Requirement: In the entries below, find the string "state" and return each line holding it.

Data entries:

____________

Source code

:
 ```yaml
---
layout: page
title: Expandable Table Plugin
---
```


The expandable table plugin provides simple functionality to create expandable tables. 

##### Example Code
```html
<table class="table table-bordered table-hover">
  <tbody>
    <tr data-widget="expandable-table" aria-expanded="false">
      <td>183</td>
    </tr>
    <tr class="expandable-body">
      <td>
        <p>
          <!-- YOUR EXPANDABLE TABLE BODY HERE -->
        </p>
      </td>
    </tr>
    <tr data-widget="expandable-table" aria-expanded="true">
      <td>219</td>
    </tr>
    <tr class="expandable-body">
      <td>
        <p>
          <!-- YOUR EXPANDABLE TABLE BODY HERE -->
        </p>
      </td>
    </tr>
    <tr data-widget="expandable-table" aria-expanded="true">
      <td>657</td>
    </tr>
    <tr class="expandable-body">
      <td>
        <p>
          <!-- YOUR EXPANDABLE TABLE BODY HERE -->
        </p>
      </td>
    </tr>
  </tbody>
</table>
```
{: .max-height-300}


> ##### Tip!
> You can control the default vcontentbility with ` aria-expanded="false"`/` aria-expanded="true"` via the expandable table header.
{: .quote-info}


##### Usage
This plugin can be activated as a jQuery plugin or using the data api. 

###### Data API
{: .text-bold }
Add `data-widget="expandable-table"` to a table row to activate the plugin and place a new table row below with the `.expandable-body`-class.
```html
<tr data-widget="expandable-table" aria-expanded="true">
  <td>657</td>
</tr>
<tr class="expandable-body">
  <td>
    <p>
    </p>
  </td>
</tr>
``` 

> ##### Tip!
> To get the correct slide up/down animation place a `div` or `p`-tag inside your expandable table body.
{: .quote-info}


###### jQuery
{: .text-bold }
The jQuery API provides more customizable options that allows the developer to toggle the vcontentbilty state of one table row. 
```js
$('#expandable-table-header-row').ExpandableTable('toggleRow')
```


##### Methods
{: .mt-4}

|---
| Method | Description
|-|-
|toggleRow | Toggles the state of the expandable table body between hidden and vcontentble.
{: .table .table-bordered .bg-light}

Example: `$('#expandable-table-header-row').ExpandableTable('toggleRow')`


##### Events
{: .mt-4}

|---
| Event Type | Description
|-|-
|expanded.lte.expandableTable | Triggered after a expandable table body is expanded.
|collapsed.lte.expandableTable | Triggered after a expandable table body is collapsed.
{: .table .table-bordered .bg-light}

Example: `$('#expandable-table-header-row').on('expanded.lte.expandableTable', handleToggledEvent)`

____________

Result of the task:
The jQuery API provides more customizable options that allows the developer to toggle the vcontentbilty state of one table row. 
|toggleRow | Toggles the state of the expandable table body between hidden and vcontentble.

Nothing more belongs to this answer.